Researchers in Singapore have developed an innovative inkless printing method that uses metal nanostructures to build sharp full-colour images at a resolution of 100,000 dots per inch (dpi) – 10 times the current best resolution. Scaled up, the technique could find applications in anti-counterfeiting, high-density optical data storage or in transmitting hidden messages.
Even with today’s best optical microscopes, there is a hard resolution limit – half the wavelength of the light used for imaging – that dictates how close two juxtaposed colour pixels can be while still being distinguishable from each other. Any closer than this “optical diffraction limit” and the light reflecting from the two elements diffracts, overlaps and the colours blur into one.

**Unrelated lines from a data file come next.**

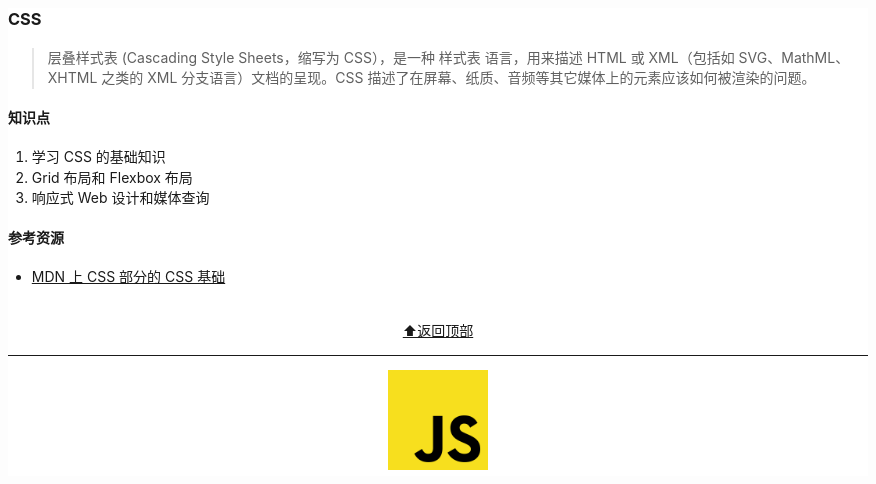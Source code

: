 ### CSS
</div>

> 层叠样式表 (Cascading Style Sheets，缩写为 CSS），是一种 样式表 语言，用来描述 HTML 或 XML（包括如 SVG、MathML、XHTML 之类的 XML 分支语言）文档的呈现。CSS 描述了在屏幕、纸质、音频等其它媒体上的元素应该如何被渲染的问题。

#### 知识点

1. 学习 CSS 的基础知识
2. Grid 布局和 Flexbox 布局
3. 响应式 Web 设计和媒体查询

#### 参考资源

- [MDN 上 CSS 部分的 CSS 基础](https://developer.mozilla.org/zh-CN/docs/Learn/Getting_started_with_the_web/CSS_basics)

<div align="center">
<br/>
<a href="#top">⬆️返回顶部</a>
</div>

---

<div align="center">
<img style="display: inline;" width="100" height="100" src="./assets/images/javascript.svg">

For mid-spectrum visible light of about 500 nm, colour pixels are bound by the optical diffraction limit to a minimum size of 250 nm – or a resolution of about 100,000 dpi. But even the best industrial inkjet and laserjet printers struggle to achieve resolutions one-tenth that fine, because of their micron-scale ink spots.
Stained-glass inspiration
Recently, nanotechnologists have looked to the medieval art of glass staining for inspiration. Here, metal-dust additives create characteristically vivid colours when light hits the metal particles and certain wavelengths are absorbed to excite plasmons – coherent oscillations of conduction electrons on the metal’s surface. Based on this knowledge, reflective metal films dotted with selective light-transmitting holes have already been successfully used to make micron-sized colour pixels, but no one has hit upon a method to shrink them any further, until now.
Finely tuned reflectors
Karthik Kumar and colleagues from Singapore’s Agency for Science, Technology and Research combined the idea of nanohole reflectors with another tried-and-tested idea – arrays of isolated metal nanoparticles that absorb or reflect different wavelengths of light according to their diameters. Using electron-beam lithography, they etched silicon-oxide pillars, tens of nanometres wide, on top of a silicon substrate. Next they used a metal evaporation technique to deposit an ultrathin film of plasmonically active silver (15 nm) and gold (5 nm) on to the tips of the pillars and the substrate.

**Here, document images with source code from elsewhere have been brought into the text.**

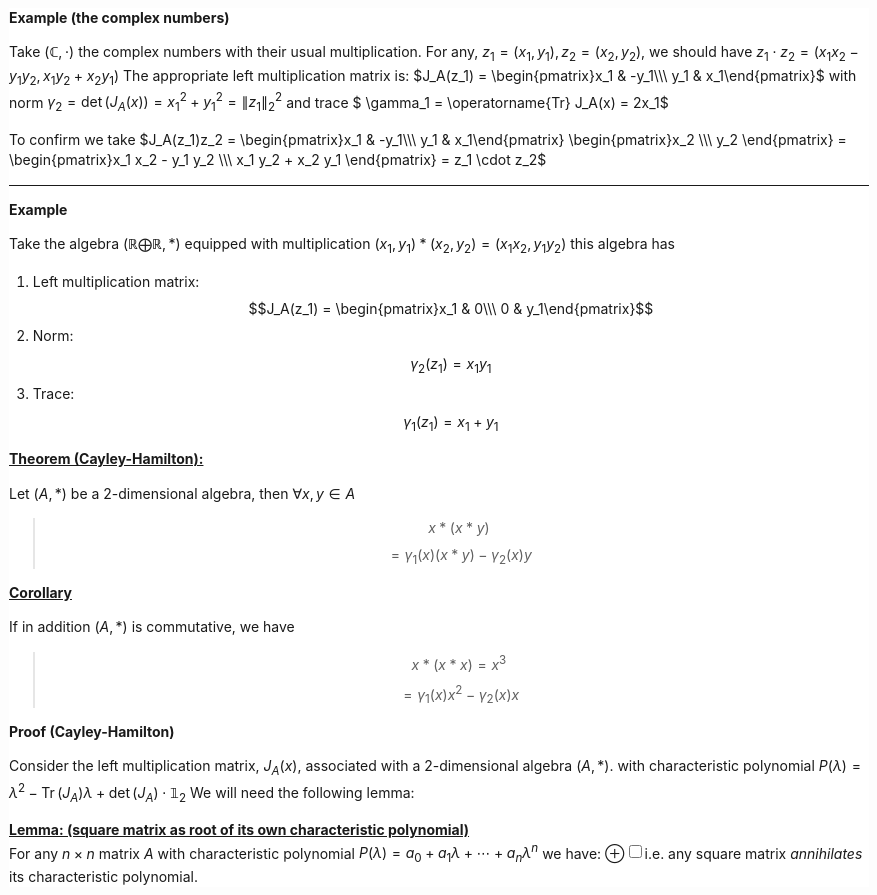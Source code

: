 <div class="example" markdown="1">

**Example (the complex numbers)**

Take $(\mathbb{C}, \cdot)$ the complex numbers with their usual multiplication. For any, $z_1 = (x_1,y_1), z_2 = (x_2,y_2),$ we should have $z_1 \cdot z_2 = (x_1 x_2 - y_1 y_2, x_1 y_2 + x_2 y_1)$ The appropriate left multiplication matrix is: $J_A(z_1) = \begin{pmatrix}x_1 & -y_1\\\ y_1 & x_1\end{pmatrix}$ with norm  $\gamma_2 = \det (J_A(x)) = x_1^2 + y_1^2 = \lVert z_1 {\rVert}_{2}^2$ and trace $ \gamma_1 = \operatorname{Tr} J_A(x) = 2x_1$

To confirm we take $J_A(z_1)z_2 = \begin{pmatrix}x_1 & -y_1\\\ y_1 & x_1\end{pmatrix} \begin{pmatrix}x_2 \\\ y_2 \end{pmatrix} = \begin{pmatrix}x_1 x_2 - y_1 y_2 \\\ x_1 y_2 + x_2 y_1 \end{pmatrix} = z_1 \cdot z_2$
</div>

---

<div class="example" markdown="1">

**Example**

Take the algebra  $(\mathbb{R} \bigoplus \mathbb{R}, *)$ 
equipped with multiplication 
$(x_1,y_1)*(x_2,y_2) = (x_1 x_2, y_1 y_2)$ this algebra has
1. Left multiplication matrix:  $$J_A(z_1) = \begin{pmatrix}x_1 & 0\\\ 0 & y_1\end{pmatrix}$$ 
2. Norm: $$\gamma_2(z_1) = x_1 y_1$$
3. Trace: $$\gamma_1(z_1) = x_1 + y_1$$

</div>

<div class="proposition" markdown="1">

**<u>Theorem (Cayley-Hamilton):</u>**

Let $(A,*)$ be a 2-dimensional algebra, then $\forall x,y \in A$

> $$ x*(x*y)$$ $$= \gamma_{1}(x) (x*y) - \gamma_{2}(x) y$$ 

**<u>Corollary</u>**

If in addition $(A,*)$ is commutative, we have 

> $$x*(x*x) = x^3$$ $$= \gamma_{1}(x) x^2 - \gamma_{2}(x) x$$ 

</div>

<div class="proof" markdown="1">

**Proof (Cayley-Hamilton)** 

Consider the left multiplication matrix, $J_A(x)$, associated with a 2-dimensional algebra $(A,*).$ with characteristic polynomial $P( \lambda ) = \lambda^2 -  \operatorname{Tr}(J_A) \lambda + \det(J_A) \cdot \mathbb{1}_{2}$ We will need the following lemma:

**<u>Lemma: (square matrix as root of its own characteristic polynomial)</u>** <br>
For any $n \times n$ matrix $A$ with characteristic polynomial $P( \lambda ) = a_0 + a_1 \lambda + \cdots + a_n \lambda^n$ we have:
<label for="charpoly_annihilation" class="margin-toggle">&#8853;</label><input type="checkbox" id="charpoly_annihilation" class="margin-toggle"/><span class="marginnote">i.e. any square matrix *annihilates* its characteristic polynomial.</span>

The raised nanodiscs were arranged two-by-two on the back reflector, in pixels measuring 250 nm. Different colours were encoded into each pixel by altering the diameter of the nanodiscs (from 50–140 nm) and the distance between them (30–20 nm). By tweaking the diameters of the discs, the researchers were able to control the frequency of the plasmon resonances across their surfaces – in much the same way that altering the length of a violin string alters its resonant frequencies – and thus control which wavelengths of light were removed from the incident light and which were reflected.
“The distance between the structures also seems to make a difference in what we think is the two structures coupling with one another,” explains Kumar. “Basically they seem to be talking to each other at these small distances, and that is why we also see that we need to have a small group of these structures in order to be able to see the colours effectively.”
Striking demonstration
In demonstrating their novel technique, the team perfectly reproduced the “Lena test image” – a cropped image of a 1972 Playboy centrefold used extensively as an image-processing standard – in all her detailed colour and tone, small enough to fit on a human cell – just 50 µm across.
“[We] built a database of colour that corresponded to a specific nanostructure pattern, size and spacing. These nanostructures were then positioned accordingly,” explains co-author Joel Yang, also from the Agency for Science, Technology and Research, adding that the colours appeared “all at once, almost like magic” when the metal film was applied.
“With the ability to accurately position these extremely small colour dots, we were able to demonstrate the highest theoretical print-colour resolution of 100,000 dpi,” says Kumar. “As far as we could see, we were getting all the colours of the rainbow,” he adds, although mixing in different amounts of other metals such as gold should provide more of the warm red and yellow hues.
Prospects and applications
Possible applications of the technology range from security tags and secret messages, to high-density optical data storage along the lines of Blu-ray discs. According to Kumar, “Reflector colour displays – something like a Kindle in colour should be possible for this technology as well.”
The team has already tried substituting the silicon oxide for quartz, and are now investigating various polymers and alternative lithography techniques that might make the whole architecture easier and more economical to mass-produce.
The research appears in Nature Nanotechnology.